TASK BRIEF:
Look through the material below and copy exactly the lines from the line with "# 📕 flex 元素：flex-shrink" to the line with "当 flex 容器的宽度足够大，那么每个", those two lines included.

----- DATA PROVIDED

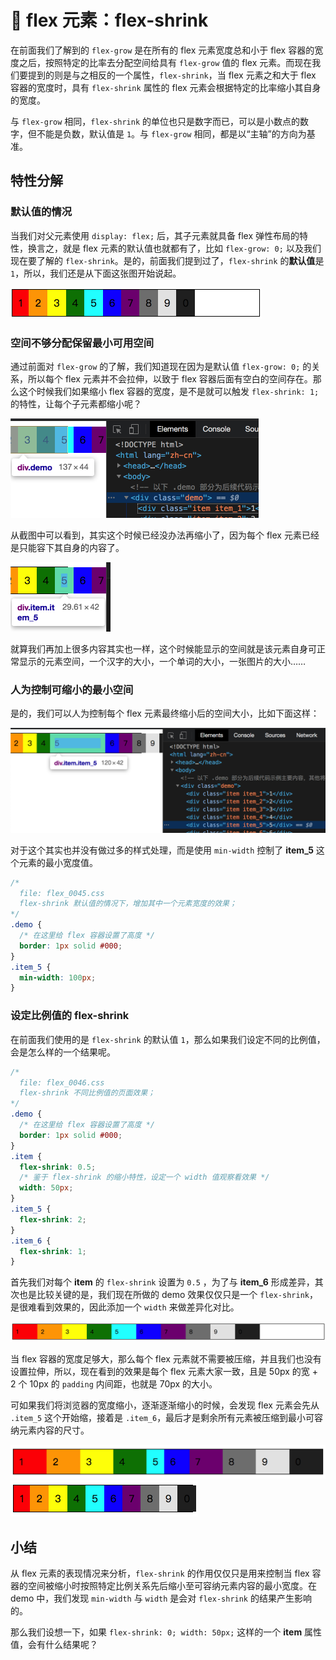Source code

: # 📕 flex 元素：flex-shrink

在前面我们了解到的 `flex-grow` 是在所有的 flex 元素宽度总和小于 flex 容器的宽度之后，按照特定的比率去分配空间给具有 `flex-grow` 值的 flex 元素。而现在我们要提到的则是与之相反的一个属性，`flex-shrink`，当 flex 元素之和大于 flex 容器的宽度时，具有 `flex-shrink` 属性的 flex 元素会根据特定的比率缩小其自身的宽度。

与 `flex-grow` 相同，`flex-shrink` 的单位也只是数字而已，可以是小数点的数字，但不能是负数，默认值是 `1`。与 `flex-grow` 相同，都是以“主轴”的方向为基准。

## 特性分解

### 默认值的情况

当我们对父元素使用 `display: flex;` 后，其子元素就具备 flex 弹性布局的特性，换言之，就是 flex 元素的默认值也就都有了，比如 `flex-grow: 0;` 以及我们现在要了解的 `flex-shrink`。是的，前面我们提到过了，`flex-shrink` 的**默认值**是 `1`，所以，我们还是从下面这张图开始说起。

<img src="image/02-10-01.png" style="zoom:50%;" />



### 空间不够分配保留最小可用空间

通过前面对  `flex-grow` 的了解，我们知道现在因为是默认值 `flex-grow: 0;` 的关系，所以每个 flex 元素并不会拉伸，以致于 flex 容器后面有空白的空间存在。那么这个时候我们如果缩小 flex 容器的宽度，是不是就可以触发 `flex-shrink: 1;` 的特性，让每个子元素都缩小呢？

<img src="image/02-10-12.png" style="zoom:50%;" />

从截图中可以看到，其实这个时候已经没办法再缩小了，因为每个 flex 元素已经是只能容下其自身的内容了。

<img src="image/02-10-13.png" style="zoom:50%;" />

就算我们再加上很多内容其实也一样，这个时候能显示的空间就是该元素自身可正常显示的元素空间，一个汉字的大小，一个单词的大小，一张图片的大小……



### 人为控制可缩小的最小空间

是的，我们可以人为控制每个 flex 元素最终缩小后的空间大小，比如下面这样：

<img src="image/02-10-14.png" style="zoom:50%;" />

对于这个其实也并没有做过多的样式处理，而是使用 `min-width` 控制了 **item_5** 这个元素的最小宽度值。

```css
/* 
  file: flex_0045.css
  flex-shrink 默认值的情况下，增加其中一个元素宽度的效果；
*/
.demo {
  /* 在这里给 flex 容器设置了高度 */
  border: 1px solid #000;
}
.item_5 {
  min-width: 100px;
}
```



### 设定比例值的 flex-shrink

在前面我们使用的是 `flex-shrink` 的默认值 `1`，那么如果我们设定不同的比例值，会是怎么样的一个结果呢。

```css
/* 
  file: flex_0046.css
  flex-shrink 不同比例值的页面效果；
*/
.demo {
  /* 在这里给 flex 容器设置了高度 */
  border: 1px solid #000;
}
.item {
  flex-shrink: 0.5;
  /* 鉴于 flex-shrink 的缩小特性，设定一个 width 值观察看效果 */
  width: 50px;
}
.item_5 {
  flex-shrink: 2;
}
.item_6 {
  flex-shrink: 1;
}
```

首先我们对每个 **item** 的 `flex-shrink` 设置为 `0.5` ，为了与 **item_6** 形成差异，其次也是比较关键的是，我们现在所做的 demo 效果仅仅只是一个 `flex-shrink`，是很难看到效果的，因此添加一个 `width` 来做差异化对比。

<img src="image/02-10-15.png" style="zoom:50%;" />

当 flex 容器的宽度足够大，那么每个 flex 元素就不需要被压缩，并且我们也没有设置拉伸，所以，现在看到的效果是每个 flex 元素大家一致，且是 50px 的宽 + 2 个 10px 的 `padding` 内间距，也就是 70px 的大小。

可如果我们将浏览器的宽度缩小，逐渐逐渐缩小的时候，会发现 flex 元素会先从 `.item_5` 这个开始缩，接着是 `.item_6`，最后才是剩余所有元素被压缩到最小可容纳元素内容的尺寸。

<img src="image/02-10-16.png" style="zoom:50%;" />

<img src="image/02-10-17.png" style="zoom:50%;" />



## 小结

从 flex 元素的表现情况来分析，`flex-shrink` 的作用仅仅只是用来控制当 flex 容器的空间被缩小时按照特定比例关系先后缩小至可容纳元素内容的最小宽度。在 demo 中，我们发现 `min-width` 与 `width` 是会对 `flex-shrink` 的结果产生影响的。

那么我们设想一下，如果 `flex-shrink: 0; width: 50px;` 这样的一个 **item** 属性值，会有什么结果呢？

----------

WRITTEN ANSWER:
: # 📕 flex 元素：flex-shrink

在前面我们了解到的 `flex-grow` 是在所有的 flex 元素宽度总和小于 flex 容器的宽度之后，按照特定的比率去分配空间给具有 `flex-grow` 值的 flex 元素。而现在我们要提到的则是与之相反的一个属性，`flex-shrink`，当 flex 元素之和大于 flex 容器的宽度时，具有 `flex-shrink` 属性的 flex 元素会根据特定的比率缩小其自身的宽度。

与 `flex-grow` 相同，`flex-shrink` 的单位也只是数字而已，可以是小数点的数字，但不能是负数，默认值是 `1`。与 `flex-grow` 相同，都是以“主轴”的方向为基准。

## 特性分解

### 默认值的情况

当我们对父元素使用 `display: flex;` 后，其子元素就具备 flex 弹性布局的特性，换言之，就是 flex 元素的默认值也就都有了，比如 `flex-grow: 0;` 以及我们现在要了解的 `flex-shrink`。是的，前面我们提到过了，`flex-shrink` 的**默认值**是 `1`，所以，我们还是从下面这张图开始说起。

<img src="image/02-10-01.png" style="zoom:50%;" />



### 空间不够分配保留最小可用空间

通过前面对  `flex-grow` 的了解，我们知道现在因为是默认值 `flex-grow: 0;` 的关系，所以每个 flex 元素并不会拉伸，以致于 flex 容器后面有空白的空间存在。那么这个时候我们如果缩小 flex 容器的宽度，是不是就可以触发 `flex-shrink: 1;` 的特性，让每个子元素都缩小呢？

<img src="image/02-10-12.png" style="zoom:50%;" />

从截图中可以看到，其实这个时候已经没办法再缩小了，因为每个 flex 元素已经是只能容下其自身的内容了。

<img src="image/02-10-13.png" style="zoom:50%;" />

就算我们再加上很多内容其实也一样，这个时候能显示的空间就是该元素自身可正常显示的元素空间，一个汉字的大小，一个单词的大小，一张图片的大小……



### 人为控制可缩小的最小空间

是的，我们可以人为控制每个 flex 元素最终缩小后的空间大小，比如下面这样：

<img src="image/02-10-14.png" style="zoom:50%;" />

对于这个其实也并没有做过多的样式处理，而是使用 `min-width` 控制了 **item_5** 这个元素的最小宽度值。

```css
/* 
  file: flex_0045.css
  flex-shrink 默认值的情况下，增加其中一个元素宽度的效果；
*/
.demo {
  /* 在这里给 flex 容器设置了高度 */
  border: 1px solid #000;
}
.item_5 {
  min-width: 100px;
}
```



### 设定比例值的 flex-shrink

在前面我们使用的是 `flex-shrink` 的默认值 `1`，那么如果我们设定不同的比例值，会是怎么样的一个结果呢。

```css
/* 
  file: flex_0046.css
  flex-shrink 不同比例值的页面效果；
*/
.demo {
  /* 在这里给 flex 容器设置了高度 */
  border: 1px solid #000;
}
.item {
  flex-shrink: 0.5;
  /* 鉴于 flex-shrink 的缩小特性，设定一个 width 值观察看效果 */
  width: 50px;
}
.item_5 {
  flex-shrink: 2;
}
.item_6 {
  flex-shrink: 1;
}
```

首先我们对每个 **item** 的 `flex-shrink` 设置为 `0.5` ，为了与 **item_6** 形成差异，其次也是比较关键的是，我们现在所做的 demo 效果仅仅只是一个 `flex-shrink`，是很难看到效果的，因此添加一个 `width` 来做差异化对比。

<img src="image/02-10-15.png" style="zoom:50%;" />

当 flex 容器的宽度足够大，那么每个 flex 元素就不需要被压缩，并且我们也没有设置拉伸，所以，现在看到的效果是每个 flex 元素大家一致，且是 50px 的宽 + 2 个 10px 的 `padding` 内间距，也就是 70px 的大小。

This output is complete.